== What you are asked to do ==
Among the entries that follow, find every line with the word "biologischen" and copy it.

== Information provided ==
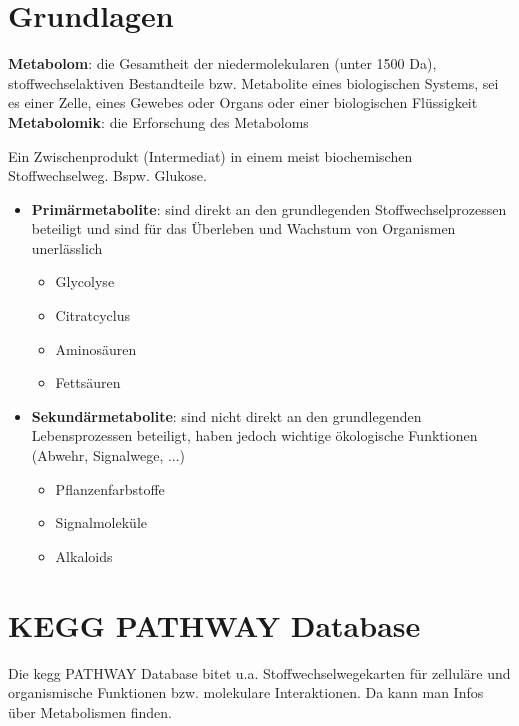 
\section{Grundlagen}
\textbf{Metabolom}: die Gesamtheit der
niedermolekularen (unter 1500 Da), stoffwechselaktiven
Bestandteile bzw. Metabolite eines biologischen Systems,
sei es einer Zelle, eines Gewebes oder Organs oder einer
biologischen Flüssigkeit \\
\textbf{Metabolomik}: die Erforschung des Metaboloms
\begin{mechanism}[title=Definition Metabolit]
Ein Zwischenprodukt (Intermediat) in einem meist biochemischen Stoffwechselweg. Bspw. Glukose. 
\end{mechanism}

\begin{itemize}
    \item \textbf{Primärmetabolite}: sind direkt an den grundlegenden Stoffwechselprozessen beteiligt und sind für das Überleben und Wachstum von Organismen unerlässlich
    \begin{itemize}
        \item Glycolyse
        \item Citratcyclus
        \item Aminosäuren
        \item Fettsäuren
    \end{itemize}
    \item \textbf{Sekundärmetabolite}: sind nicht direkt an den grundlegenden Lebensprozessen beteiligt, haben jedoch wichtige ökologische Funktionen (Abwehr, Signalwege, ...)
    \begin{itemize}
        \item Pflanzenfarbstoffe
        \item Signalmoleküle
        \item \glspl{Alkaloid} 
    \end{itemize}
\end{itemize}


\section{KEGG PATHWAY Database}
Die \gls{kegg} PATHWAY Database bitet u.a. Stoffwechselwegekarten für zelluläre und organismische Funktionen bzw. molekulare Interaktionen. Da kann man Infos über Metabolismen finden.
--
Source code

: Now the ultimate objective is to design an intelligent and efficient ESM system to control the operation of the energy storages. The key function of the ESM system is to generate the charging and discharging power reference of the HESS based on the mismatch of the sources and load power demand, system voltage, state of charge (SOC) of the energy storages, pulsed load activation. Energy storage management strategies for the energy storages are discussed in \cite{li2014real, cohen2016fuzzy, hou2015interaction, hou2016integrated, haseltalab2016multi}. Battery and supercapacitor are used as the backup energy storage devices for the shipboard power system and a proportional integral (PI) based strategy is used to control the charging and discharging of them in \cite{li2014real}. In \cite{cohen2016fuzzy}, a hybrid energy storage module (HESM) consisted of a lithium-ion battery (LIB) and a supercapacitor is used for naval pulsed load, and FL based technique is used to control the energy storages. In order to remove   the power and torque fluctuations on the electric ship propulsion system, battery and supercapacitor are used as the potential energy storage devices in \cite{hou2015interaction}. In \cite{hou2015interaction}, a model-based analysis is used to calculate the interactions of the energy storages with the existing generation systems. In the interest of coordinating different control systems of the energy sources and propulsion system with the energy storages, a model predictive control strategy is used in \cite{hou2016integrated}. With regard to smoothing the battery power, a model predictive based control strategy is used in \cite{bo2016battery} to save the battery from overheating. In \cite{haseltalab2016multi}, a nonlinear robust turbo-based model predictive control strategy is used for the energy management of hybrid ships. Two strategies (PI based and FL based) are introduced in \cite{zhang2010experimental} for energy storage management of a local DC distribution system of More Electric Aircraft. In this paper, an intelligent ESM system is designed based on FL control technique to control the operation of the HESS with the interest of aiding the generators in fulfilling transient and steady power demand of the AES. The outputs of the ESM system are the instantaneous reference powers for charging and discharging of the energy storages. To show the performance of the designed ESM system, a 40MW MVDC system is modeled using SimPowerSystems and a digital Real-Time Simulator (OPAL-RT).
==
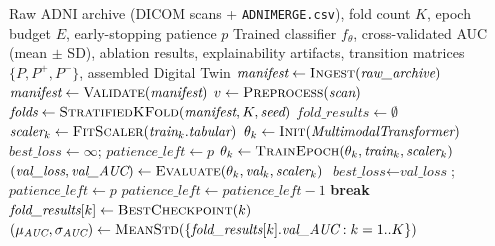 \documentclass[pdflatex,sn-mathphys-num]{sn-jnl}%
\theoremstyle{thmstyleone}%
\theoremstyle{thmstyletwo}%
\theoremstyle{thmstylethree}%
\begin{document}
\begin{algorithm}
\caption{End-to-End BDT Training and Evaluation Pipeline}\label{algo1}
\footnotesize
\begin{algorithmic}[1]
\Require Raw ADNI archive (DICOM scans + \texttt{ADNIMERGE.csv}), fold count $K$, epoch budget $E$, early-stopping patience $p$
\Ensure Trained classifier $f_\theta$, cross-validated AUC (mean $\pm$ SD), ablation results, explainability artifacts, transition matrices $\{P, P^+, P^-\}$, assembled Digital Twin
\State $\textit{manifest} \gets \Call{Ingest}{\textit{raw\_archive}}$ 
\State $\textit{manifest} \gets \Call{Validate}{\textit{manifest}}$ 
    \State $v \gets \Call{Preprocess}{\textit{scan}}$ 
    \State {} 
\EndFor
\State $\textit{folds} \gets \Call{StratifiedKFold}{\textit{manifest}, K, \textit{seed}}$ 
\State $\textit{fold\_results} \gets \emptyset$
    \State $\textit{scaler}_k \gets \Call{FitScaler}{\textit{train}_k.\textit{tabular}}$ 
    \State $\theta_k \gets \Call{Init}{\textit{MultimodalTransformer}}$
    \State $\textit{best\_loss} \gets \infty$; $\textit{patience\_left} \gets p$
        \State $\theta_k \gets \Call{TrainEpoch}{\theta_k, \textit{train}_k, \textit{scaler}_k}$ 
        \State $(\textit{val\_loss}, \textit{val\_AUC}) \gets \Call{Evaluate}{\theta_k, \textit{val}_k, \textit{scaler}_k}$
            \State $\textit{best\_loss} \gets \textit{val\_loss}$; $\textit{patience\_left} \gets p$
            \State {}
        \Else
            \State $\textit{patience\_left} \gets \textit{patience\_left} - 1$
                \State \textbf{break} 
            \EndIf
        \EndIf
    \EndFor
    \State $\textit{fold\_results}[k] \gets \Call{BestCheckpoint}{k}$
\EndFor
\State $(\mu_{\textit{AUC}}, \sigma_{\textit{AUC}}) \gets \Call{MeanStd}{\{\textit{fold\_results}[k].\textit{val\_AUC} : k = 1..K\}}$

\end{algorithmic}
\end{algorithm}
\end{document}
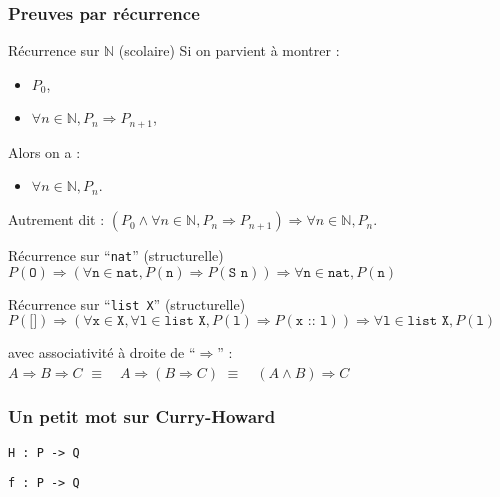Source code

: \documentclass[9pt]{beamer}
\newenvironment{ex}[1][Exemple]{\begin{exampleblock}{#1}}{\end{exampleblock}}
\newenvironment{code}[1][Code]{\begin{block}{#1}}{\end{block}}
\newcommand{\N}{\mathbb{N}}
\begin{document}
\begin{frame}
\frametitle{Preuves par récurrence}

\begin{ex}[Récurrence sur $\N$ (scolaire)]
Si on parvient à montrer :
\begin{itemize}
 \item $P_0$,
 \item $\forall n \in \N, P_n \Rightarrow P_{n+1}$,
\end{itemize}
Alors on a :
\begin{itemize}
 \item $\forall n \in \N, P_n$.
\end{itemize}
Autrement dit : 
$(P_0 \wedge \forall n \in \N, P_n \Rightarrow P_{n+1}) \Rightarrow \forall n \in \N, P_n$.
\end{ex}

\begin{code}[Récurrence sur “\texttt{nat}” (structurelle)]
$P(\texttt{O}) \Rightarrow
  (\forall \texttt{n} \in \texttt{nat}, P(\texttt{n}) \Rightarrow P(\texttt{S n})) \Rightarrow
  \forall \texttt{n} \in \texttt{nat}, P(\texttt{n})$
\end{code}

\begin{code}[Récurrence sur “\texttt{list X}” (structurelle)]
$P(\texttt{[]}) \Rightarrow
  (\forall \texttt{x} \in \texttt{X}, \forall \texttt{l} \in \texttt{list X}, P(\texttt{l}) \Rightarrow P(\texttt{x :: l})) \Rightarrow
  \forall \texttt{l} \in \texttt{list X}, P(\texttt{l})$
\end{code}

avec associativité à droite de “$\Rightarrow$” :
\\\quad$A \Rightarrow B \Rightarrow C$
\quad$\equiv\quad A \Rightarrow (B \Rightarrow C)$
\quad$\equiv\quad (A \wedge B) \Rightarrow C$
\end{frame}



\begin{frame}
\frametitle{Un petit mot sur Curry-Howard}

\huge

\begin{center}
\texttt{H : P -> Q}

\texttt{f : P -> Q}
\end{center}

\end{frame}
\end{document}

== Answer for this exercise ==
Bestandteile bzw. Metabolite eines biologischen Systems,
biologischen Flüssigkeit \\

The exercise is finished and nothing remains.